● The task
Transcribe the following entries letter for letter, without the pictures.

== Segment start ==

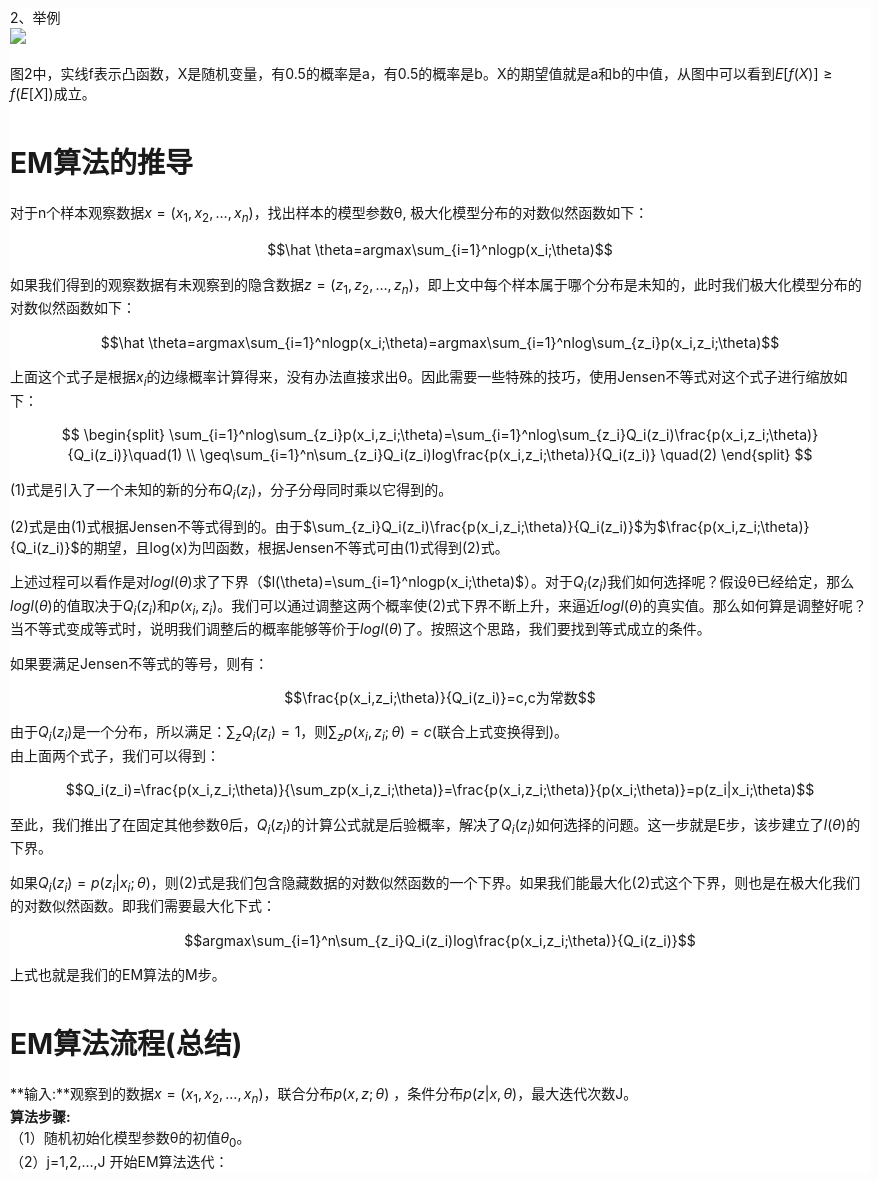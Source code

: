 2、举例    
![](picture/em1.jfif)

图2中，实线f表示凸函数，X是随机变量，有0.5的概率是a，有0.5的概率是b。X的期望值就是a和b的中值，从图中可以看到$E[f(X)]\geq f(E[X])$成立。


# EM算法的推导
对于n个样本观察数据$x=(x_1,x_2,\dots,x_n)$，找出样本的模型参数θ, 极大化模型分布的对数似然函数如下：     

$$\hat \theta=argmax\sum_{i=1}^nlogp(x_i;\theta)$$

如果我们得到的观察数据有未观察到的隐含数据$z=(z_1,z_2,\dots,z_n)$，即上文中每个样本属于哪个分布是未知的，此时我们极大化模型分布的对数似然函数如下：   

$$\hat \theta=argmax\sum_{i=1}^nlogp(x_i;\theta)=argmax\sum_{i=1}^nlog\sum_{z_i}p(x_i,z_i;\theta)$$

上面这个式子是根据$x_i$的边缘概率计算得来，没有办法直接求出θ。因此需要一些特殊的技巧，使用Jensen不等式对这个式子进行缩放如下：    

$$
\begin{split}
\sum_{i=1}^nlog\sum_{z_i}p(x_i,z_i;\theta)=\sum_{i=1}^nlog\sum_{z_i}Q_i(z_i)\frac{p(x_i,z_i;\theta)}{Q_i(z_i)}\quad(1) \\
\geq\sum_{i=1}^n\sum_{z_i}Q_i(z_i)log\frac{p(x_i,z_i;\theta)}{Q_i(z_i)} \quad(2)
\end{split}
$$

(1)式是引入了一个未知的新的分布$Q_i(z_i)$，分子分母同时乘以它得到的。

(2)式是由(1)式根据Jensen不等式得到的。由于$\sum_{z_i}Q_i(z_i)\frac{p(x_i,z_i;\theta)}{Q_i(z_i)}$为$\frac{p(x_i,z_i;\theta)}{Q_i(z_i)}$的期望，且log(x)为凹函数，根据Jensen不等式可由(1)式得到(2)式。

上述过程可以看作是对$logl(\theta)$求了下界（$l(\theta)=\sum_{i=1}^nlogp(x_i;\theta)$）。对于$Q_i(z_i)$我们如何选择呢？假设θ已经给定，那么$logl(\theta)$的值取决于$Q_i(z_i)$和$p(x_i,z_i)$。我们可以通过调整这两个概率使(2)式下界不断上升，来逼近$logl(\theta)$的真实值。那么如何算是调整好呢？当不等式变成等式时，说明我们调整后的概率能够等价于$logl(\theta)$了。按照这个思路，我们要找到等式成立的条件。

如果要满足Jensen不等式的等号，则有：

$$\frac{p(x_i,z_i;\theta)}{Q_i(z_i)}=c,c为常数$$

由于$Q_i(z_i)$是一个分布，所以满足：$\sum_zQ_i(z_i)=1$，则$\sum_zp(x_i,z_i;\theta)=c$(联合上式变换得到)。     
由上面两个式子，我们可以得到：   

$$Q_i(z_i)=\frac{p(x_i,z_i;\theta)}{\sum_zp(x_i,z_i;\theta)}=\frac{p(x_i,z_i;\theta)}{p(x_i;\theta)}=p(z_i|x_i;\theta)$$

至此，我们推出了在固定其他参数θ后，$Q_i(z_i)$的计算公式就是后验概率，解决了$Q_i(z_i)$如何选择的问题。这一步就是E步，该步建立了$l(\theta)$的下界。   

如果$Q_i(z_i)=p(z_i|x_i;\theta)$，则(2)式是我们包含隐藏数据的对数似然函数的一个下界。如果我们能最大化(2)式这个下界，则也是在极大化我们的对数似然函数。即我们需要最大化下式：   

$$argmax\sum_{i=1}^n\sum_{z_i}Q_i(z_i)log\frac{p(x_i,z_i;\theta)}{Q_i(z_i)}$$

上式也就是我们的EM算法的M步。





# EM算法流程(总结)
**输入:**观察到的数据$x=(x_1,x_2,\dots,x_n)$，联合分布$p(x,z;\theta)$ ，条件分布$p(z|x,\theta)$，最大迭代次数J。   
**算法步骤:**    
（1）随机初始化模型参数θ的初值$\theta_0$。    
（2）j=1,2,...,J 开始EM算法迭代：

== Segment end ==

● Response to this exercise
Source code

: 2、举例    
![](picture/em1.jfif)

图2中，实线f表示凸函数，X是随机变量，有0.5的概率是a，有0.5的概率是b。X的期望值就是a和b的中值，从图中可以看到$E[f(X)]\geq f(E[X])$成立。


# EM算法的推导
对于n个样本观察数据$x=(x_1,x_2,\dots,x_n)$，找出样本的模型参数θ, 极大化模型分布的对数似然函数如下：     

$$\hat \theta=argmax\sum_{i=1}^nlogp(x_i;\theta)$$

如果我们得到的观察数据有未观察到的隐含数据$z=(z_1,z_2,\dots,z_n)$，即上文中每个样本属于哪个分布是未知的，此时我们极大化模型分布的对数似然函数如下：   

$$\hat \theta=argmax\sum_{i=1}^nlogp(x_i;\theta)=argmax\sum_{i=1}^nlog\sum_{z_i}p(x_i,z_i;\theta)$$

上面这个式子是根据$x_i$的边缘概率计算得来，没有办法直接求出θ。因此需要一些特殊的技巧，使用Jensen不等式对这个式子进行缩放如下：    

$$
\begin{split}
\sum_{i=1}^nlog\sum_{z_i}p(x_i,z_i;\theta)=\sum_{i=1}^nlog\sum_{z_i}Q_i(z_i)\frac{p(x_i,z_i;\theta)}{Q_i(z_i)}\quad(1) \\
\geq\sum_{i=1}^n\sum_{z_i}Q_i(z_i)log\frac{p(x_i,z_i;\theta)}{Q_i(z_i)} \quad(2)
\end{split}
$$

(1)式是引入了一个未知的新的分布$Q_i(z_i)$，分子分母同时乘以它得到的。

(2)式是由(1)式根据Jensen不等式得到的。由于$\sum_{z_i}Q_i(z_i)\frac{p(x_i,z_i;\theta)}{Q_i(z_i)}$为$\frac{p(x_i,z_i;\theta)}{Q_i(z_i)}$的期望，且log(x)为凹函数，根据Jensen不等式可由(1)式得到(2)式。

上述过程可以看作是对$logl(\theta)$求了下界（$l(\theta)=\sum_{i=1}^nlogp(x_i;\theta)$）。对于$Q_i(z_i)$我们如何选择呢？假设θ已经给定，那么$logl(\theta)$的值取决于$Q_i(z_i)$和$p(x_i,z_i)$。我们可以通过调整这两个概率使(2)式下界不断上升，来逼近$logl(\theta)$的真实值。那么如何算是调整好呢？当不等式变成等式时，说明我们调整后的概率能够等价于$logl(\theta)$了。按照这个思路，我们要找到等式成立的条件。

如果要满足Jensen不等式的等号，则有：

$$\frac{p(x_i,z_i;\theta)}{Q_i(z_i)}=c,c为常数$$

由于$Q_i(z_i)$是一个分布，所以满足：$\sum_zQ_i(z_i)=1$，则$\sum_zp(x_i,z_i;\theta)=c$(联合上式变换得到)。     
由上面两个式子，我们可以得到：   

$$Q_i(z_i)=\frac{p(x_i,z_i;\theta)}{\sum_zp(x_i,z_i;\theta)}=\frac{p(x_i,z_i;\theta)}{p(x_i;\theta)}=p(z_i|x_i;\theta)$$

至此，我们推出了在固定其他参数θ后，$Q_i(z_i)$的计算公式就是后验概率，解决了$Q_i(z_i)$如何选择的问题。这一步就是E步，该步建立了$l(\theta)$的下界。   

如果$Q_i(z_i)=p(z_i|x_i;\theta)$，则(2)式是我们包含隐藏数据的对数似然函数的一个下界。如果我们能最大化(2)式这个下界，则也是在极大化我们的对数似然函数。即我们需要最大化下式：   

$$argmax\sum_{i=1}^n\sum_{z_i}Q_i(z_i)log\frac{p(x_i,z_i;\theta)}{Q_i(z_i)}$$

上式也就是我们的EM算法的M步。





# EM算法流程(总结)
**输入:**观察到的数据$x=(x_1,x_2,\dots,x_n)$，联合分布$p(x,z;\theta)$ ，条件分布$p(z|x,\theta)$，最大迭代次数J。   
**算法步骤:**    
（1）随机初始化模型参数θ的初值$\theta_0$。    
（2）j=1,2,...,J 开始EM算法迭代：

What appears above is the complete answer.